Task objective: Produce again, without any change, the lines running from the one with "Além disto aprendemos" through the final line of the data below, and only those.

[Collected data entries]
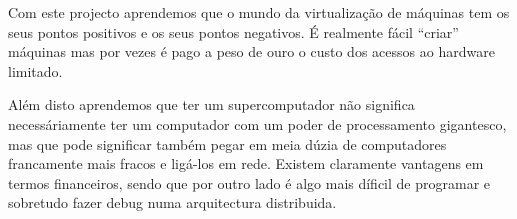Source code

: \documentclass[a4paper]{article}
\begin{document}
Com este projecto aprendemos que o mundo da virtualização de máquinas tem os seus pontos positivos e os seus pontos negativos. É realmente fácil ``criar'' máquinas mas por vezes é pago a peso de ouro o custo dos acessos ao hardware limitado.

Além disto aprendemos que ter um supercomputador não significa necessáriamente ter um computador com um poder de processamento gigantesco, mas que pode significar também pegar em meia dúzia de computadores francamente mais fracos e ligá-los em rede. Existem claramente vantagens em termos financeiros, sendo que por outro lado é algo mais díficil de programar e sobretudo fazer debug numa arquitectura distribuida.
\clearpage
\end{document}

Response area:
Além disto aprendemos que ter um supercomputador não significa necessáriamente ter um computador com um poder de processamento gigantesco, mas que pode significar também pegar em meia dúzia de computadores francamente mais fracos e ligá-los em rede. Existem claramente vantagens em termos financeiros, sendo que por outro lado é algo mais díficil de programar e sobretudo fazer debug numa arquitectura distribuida.
\clearpage
\end{document}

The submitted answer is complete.